Wyszła za mąż młodo, w wieku dwudziestu lat, z wielkiej, wzajemnej miłości. Niemal od razu zaszła w ciążę. Mąż próbował namówić ją na aborcję. Mówił, iż za wcześnie, iż muszą się ustabilizować, iż jeszcze zdążą. Ale Weronika się nie zgodziła i urodziła zdrową dziewczynkę, mając nadzieję, iż mąż się zmieni. ale nigdy nie pokochał córki. No cóż, wielu mężczyzn jest obojętnych wobec dzieci.

Pewnego dnia zadzwoniła jakaś kobieta i podała adres, pod którym jej mąż bywał wieczorami. Nie rzuciła się od razu na przeszukiwanie, poczekała, aż wróci, i zapytała wprost. Najpierw wszystkiemu zaprzeczał, potem się tłumaczył, w końcu zaczął krzyczeć:

— Jakaś wariatka ci nagadała, a ty od razu wierzysz? Nie różnisz się od niej. Wychodzę, a ty pożałujesz…

Wyszedł, zatrzaskując drzwi. Weronice nie chciało się żyć, ale córka potrzebowała opieki, więc przetrwała. Po dwóch tygodniach nie wytrzymała, poszła pod wskazany adres, stanęła za drzewem na podwórku i czekała. niedługo przemknął obok jej mąż z młodą kobietą pod ręką. Weszli do klatki.

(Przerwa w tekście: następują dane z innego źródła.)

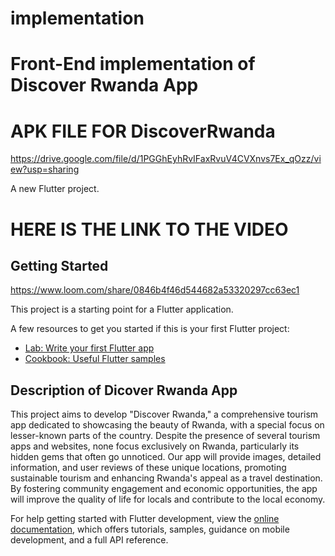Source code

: # implementation
# Front-End implementation of Discover Rwanda App

# APK FILE FOR DiscoverRwanda
https://drive.google.com/file/d/1PGGhEyhRvIFaxRvuV4CVXnvs7Ex_qOzz/view?usp=sharing

A new Flutter project.
# HERE IS THE LINK TO THE VIDEO

## Getting Started
https://www.loom.com/share/0846b4f46d544682a53320297cc63ec1

This project is a starting point for a Flutter application.

A few resources to get you started if this is your first Flutter project:

- [Lab: Write your first Flutter app](https://docs.flutter.dev/get-started/codelab)
- [Cookbook: Useful Flutter samples](https://docs.flutter.dev/cookbook)
## Description of Dicover Rwanda App

This project aims to develop "Discover Rwanda," a comprehensive tourism app dedicated to showcasing the beauty of Rwanda, with a special focus on lesser-known parts of the country. Despite the presence of several tourism apps and websites, none focus exclusively on Rwanda, particularly its hidden gems that often go unnoticed. Our app will provide images, detailed information, and user reviews of these unique locations, promoting sustainable tourism and enhancing Rwanda's appeal as a travel destination. By fostering community engagement and economic opportunities, the app will improve the quality of life for locals and contribute to the local economy.



For help getting started with Flutter development, view the
[online documentation](https://docs.flutter.dev/), which offers tutorials,
samples, guidance on mobile development, and a full API reference.
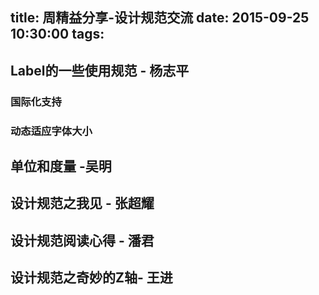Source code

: title: 周精益分享-设计规范交流
date: 2015-09-25  10:30:00
tags:
---

## Label的一些使用规范 - 杨志平

### 国际化支持

### 动态适应字体大小

## 单位和度量 -吴明

## 设计规范之我见 - 张超耀

## 设计规范阅读心得 - 潘君

## 设计规范之奇妙的Z轴- 王进

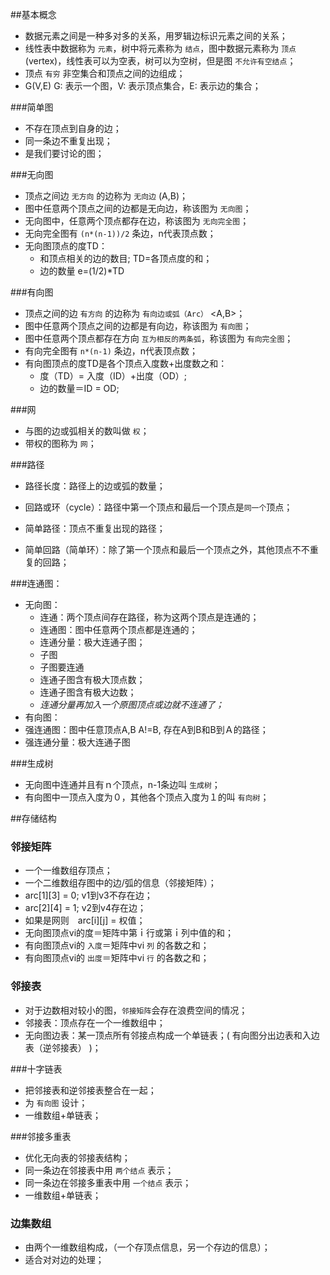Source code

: ##基本概念
* 数据元素之间是一种多对多的关系，用罗辑边标识元素之间的关系；
* 线性表中数据称为 `元素`，树中将元素称为 `结点`，图中数据元素称为 `顶点`(vertex)，线性表可以为空表，树可以为空树，但是图 `不允许有空结点`；
* 顶点 `有穷` 非空集合和顶点之间的边组成；
* G(V,E)  G: 表示一个图，V: 表示顶点集合，E: 表示边的集合；

###简单图
* 不存在顶点到自身的边；
* 同一条边不重复出现；
* 是我们要讨论的图；

###无向图
* 顶点之间边 `无方向` 的边称为 `无向边` (A,B)；
* 图中任意两个顶点之间的边都是无向边，称该图为 `无向图`；
* 无向图中，任意两个顶点都存在边，称该图为 `无向完全图`；
* 无向完全图有 `(n*(n-1))/2` 条边，n代表顶点数；
* 无向图顶点的度TD：
  + 和顶点相关的边的数目; TD=各顶点度的和；
  + 边的数量 e=(1/2)*TD

###有向图
* 顶点之间的边 `有方向` 的边称为 `有向边或弧（Arc）` <A,B>；
* 图中任意两个顶点之间的边都是有向边，称该图为 `有向图`；
* 图中任意两个顶点都存在方向 `互为相反的两条弧`，称该图为 `有向完全图`；
* 有向完全图有 `n*(n-1)` 条边，n代表顶点数；
* 有向图顶点的度TD是各个顶点入度数+出度数之和：
  + 度（TD）= 入度（ID）+出度（OD）;
  + 边的数量＝ID = OD;

###网
* 与图的边或弧相关的数叫做 `权`；
* 带权的图称为 `网`；

###路径
*  路径长度：路径上的边或弧的数量；
* 回路或环（cycle）：路径中第一个顶点和最后一个顶点是`同一个`顶点；
* 简单路径：顶点不重复出现的路径；

* 简单回路（简单环）：除了第一个顶点和最后一个顶点之外，其他顶点不不重复的回路；

###连通图：
* 无向图：
  * 连通：两个顶点间存在路径，称为这两个顶点是连通的；
  * 连通图：图中任意两个顶点都是连通的；
  * 连通分量：极大连通子图；
   * 子图
   * 子图要连通
   * 连通子图含有极大顶点数；
   * 连通子图含有极大边数；
   * *连通分量再加入一个原图顶点或边就不连通了；*
* 有向图：
 * 强连通图：图中任意顶点A,B A!=B, 存在A到B和B到Ａ的路径；
 * 强连通分量：极大连通子图

###生成树
* 无向图中连通并且有ｎ个顶点，n-1条边叫 `生成树`；
* 有向图中一顶点入度为０，其他各个顶点入度为１的叫 `有向树`；

##存储结构
### 邻接矩阵　
* 一个一维数组存顶点；
* 一个二维数组存图中的边/弧的信息（邻接矩阵）；
 * arc[1][3] = 0; v1到v3不存在边；
 * arc[2][4] = 1; v2到v4存在边；
 * 如果是网则　arc[i][j] = 权值；
* 无向图顶点vi的度＝矩阵中第ｉ行或第ｉ列中值的和；
* 有向图顶点vi的 `入度`＝矩阵中vi `列` 的各数之和；
* 有向图顶点vi的 `出度`＝矩阵中vi `行` 的各数之和；

### 邻接表
* 对于边数相对较小的图，`邻接矩阵`会存在浪费空间的情况；
* 邻接表：顶点存在一个一维数组中；
* 无向图边表：某一顶点所有邻接点构成一个单链表；( 有向图分出边表和入边表（逆邻接表） )；

###十字链表
* 把邻接表和逆邻接表整合在一起；
* 为 `有向图` 设计；
* 一维数组+单链表；

###邻接多重表
* 优化无向表的邻接表结构；
* 同一条边在邻接表中用 `两个结点` 表示；
* 同一条边在邻接多重表中用 `一个结点` 表示；
* 一维数组+单链表；

### 边集数组
* 由两个一维数组构成，（一个存顶点信息，另一个存边的信息）；
* 适合对对边的处理；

Następnego dnia Weronika złożyła pozew o rozwód. Wiedziała, iż nie potrafiłaby wybaczyć — nie taki miała charakter. Oddala córkę do żłobka i wróciła do pracy.

Czasem pojawiali się w jej życiu mężczyźni, ale żaden nie wydał się na tyle interesujący, by związać z nim życie. Aż wreszcie, po latach, MarcWeronika uśmiechnęła się, patrząc w jego oczy, i nagle zrozumiała, iż prawdziwe szczęście od zawsze czekało tuż obok.